Mr. Richels expects Devon to double its production in the next few years. He's more optimistic than some of his peers.

But even Mr. Richels agrees that lower natural gas prices will constrict drilling budgets in the industry.

'One more year'

"Our view is that the Barnett Shale, as an aggregate, probably has one more year of decent growth, and that's 2009," said Mark Papa, chief executive of EOG Resources, a Barnett Shale production company.

"By year-end 2009, we believe Johnson County is going to be pretty well drilled up by all operators," Mr. Papa told analysts in July.

"That's going to remove a lot of the thrust."

Other production company brass put the peak a year or two later, but most agree that the natural gas field may have only a few more years of growth.

Already data from the Railroad Commission show production has been declining nearly every month this year.

This can be explained partly by another set of data: rig count.

The number of rigs drilling wells in North Texas has been stable for months, around 255 rigs, according to data from oilfield services company Baker Hughes.

But producers must add rigs all the time to keep production volumes rising.

A Barnett Shale natural gas well gives up around 65 percent of its gas in the first year and around 80 percent in the first two years. The only way to replace that production is to drill more wells.

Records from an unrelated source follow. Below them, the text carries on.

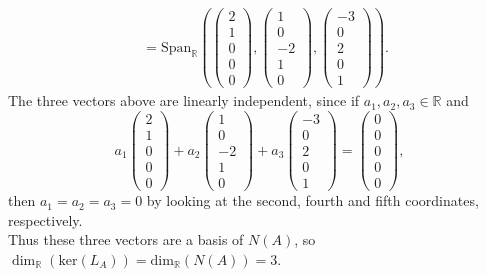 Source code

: \documentclass[
  12pt,
  a4paper,
  twoside]{article}
\theoremstyle{plain}
\theoremstyle{definition}
\begin{document}
\begin{align*}
&=\mathrm{Span}_{\mathbb{R}}\left(\begin{pmatrix}2\\1\\0\\0\\0\end{pmatrix}, \begin{pmatrix} 1\\0\\-2\\1\\0 \end{pmatrix}, \begin{pmatrix} -3\\0\\2\\0\\1\end{pmatrix}\right).
\end{align*}
The three vectors above are linearly independent, since if \(a_1,a_2,a_3\in\mathbb{R}\) and
\[
a_1\begin{pmatrix}2\\1\\0\\0\\0\end{pmatrix} + a_2\begin{pmatrix} 1\\0\\-2\\1\\0 \end{pmatrix} + a_3\begin{pmatrix} -3\\0\\2\\0\\1\end{pmatrix} = \begin{pmatrix}0\\0\\0\\0\\0\end{pmatrix},
\]
then \(a_1=a_2=a_3=0\) by looking at the second, fourth and fifth coordinates, respectively.\\
Thus these three vectors are a basis of \(N(A)\), so \(\dim_{\mathbb{R}}(\mathrm{ker}(L_A))=\mathrm{dim}_{\mathbb{R}}(N(A))=3\).
\end{document}
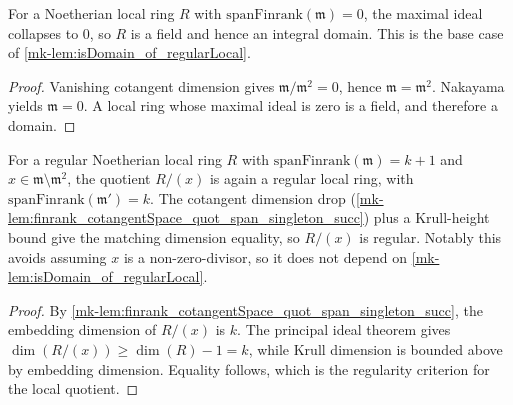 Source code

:\begin{lemma}\label{mk-lem:isDomain_of_isLocalRing_of_spanFinrank_maximalIdeal_eq_zero}
  \leanok

  For a Noetherian local ring \(R\) with \(\text{spanFinrank}(\mathfrak m) = 0\), the maximal
  ideal collapses to \(0\), so \(R\) is a field and hence an integral domain. This is the
  base case of \ref{mk-lem:isDomain_of_regularLocal}.
\end{lemma}
\begin{proof}
  \leanok

Vanishing cotangent dimension gives
  \(\mathfrak m/\mathfrak m^2=0\), hence
  \(\mathfrak m=\mathfrak m^2\). Nakayama yields \(\mathfrak m=0\).
  A local ring whose maximal ideal is zero is a field, and therefore a domain.
\end{proof}

\begin{lemma}\label{mk-lem:regularLocal_quotient_isRegularLocal_of_notMemSq}
  \leanok

  For a regular Noetherian local ring \(R\) with \(\text{spanFinrank}(\mathfrak m) = k + 1\)
  and \(x \in \mathfrak m \setminus \mathfrak m^2\), the quotient \(R / (x)\) is again a regular
  local ring, with \(\text{spanFinrank}(\mathfrak m') = k\). The cotangent dimension drop
  (\ref{mk-lem:finrank_cotangentSpace_quot_span_singleton_succ}) plus a Krull-height bound
  give the matching dimension equality, so \(R/(x)\) is regular. Notably this avoids
  assuming \(x\) is a non-zero-divisor, so it does not depend on
  \ref{mk-lem:isDomain_of_regularLocal}.
\end{lemma}
\begin{proof}
  \leanok

By \ref{mk-lem:finrank_cotangentSpace_quot_span_singleton_succ},
  the embedding dimension of \(R/(x)\) is \(k\). The principal ideal
  theorem gives \(\dim(R/(x))\geq\dim(R)-1=k\), while Krull dimension is
  bounded above by embedding dimension. Equality follows, which is the
  regularity criterion for the local quotient.
\end{proof}

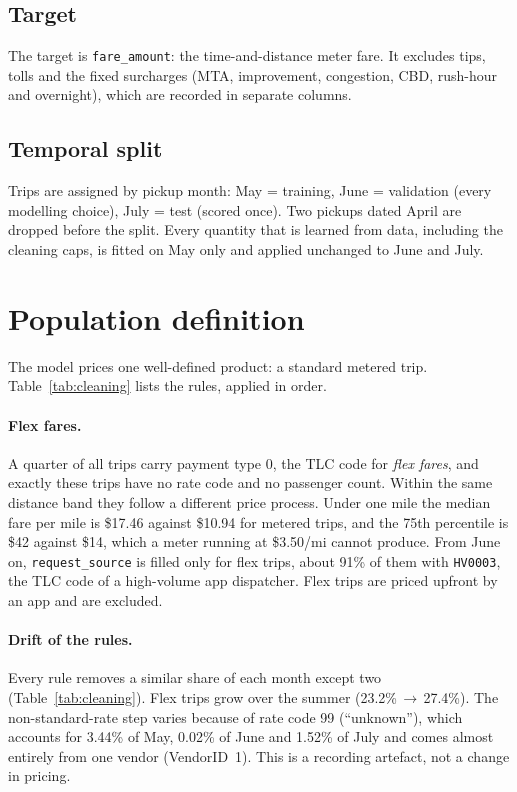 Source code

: \documentclass[11pt,a4paper]{article}
\newcommand{\usd}[1]{\$#1}%
\newcommand{\code}[1]{\texttt{#1}}
\begin{document}
\subsection{Target}
The target is \code{fare\_amount}: the time-and-distance meter fare. It excludes tips, tolls and the fixed surcharges (MTA, improvement, congestion, CBD, rush-hour and overnight), which are recorded in separate columns.

\subsection{Temporal split}
Trips are assigned by pickup month: May = training, June = validation (every modelling choice), July = test (scored once). Two pickups dated April are dropped before the split. Every quantity that is learned from data, including the cleaning caps, is fitted on May only and applied unchanged to June and July.

\section{Population definition}\label{sec:population}
The model prices one well-defined product: a standard metered trip. Table~\ref{tab:cleaning} lists the rules, applied in order.
\TableCleaning

\paragraph{Flex fares.} A quarter of all trips carry payment type 0, the TLC code for \emph{flex fares}, and exactly these trips have no rate code and no passenger count. Within the same distance band they follow a different price process. Under one mile the median fare per mile is \usd{17.46} against \usd{10.94} for metered trips, and the 75th percentile is \usd{42} against \usd{14}, which a meter running at \usd{3.50}/mi cannot produce. From June on, \code{request\_source} is filled only for flex trips, about 91\% of them with \code{HV0003}, the TLC code of a high-volume app dispatcher. Flex trips are priced upfront by an app and are excluded.

\paragraph{Drift of the rules.} Every rule removes a similar share of each month except two (Table~\ref{tab:cleaning}). Flex trips grow over the summer (23.2\%\,$\to$\,27.4\%). The non-standard-rate step varies because of rate code 99 (``unknown''), which accounts for 3.44\% of May, 0.02\% of June and 1.52\% of July and comes almost entirely from one vendor (VendorID~1). This is a recording artefact, not a change in pricing.
\end{document}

"I would guess you got maybe two or three more years of growth," XTO Energy president Keith Hutton said in the summer. "And it will slow, because people have to pick up rigs in order to make it keep growing. You've got to add rigs at least 10 percent or 15 percent every year to keep that kind of growth pace."

Instead, insiders say the rig count is more likely to go down.

Already, Chesapeake has said it will move 10 of its 43 Barnett Shale rigs to the Haynesville Shale, a budding natural gas field in northern Louisiana.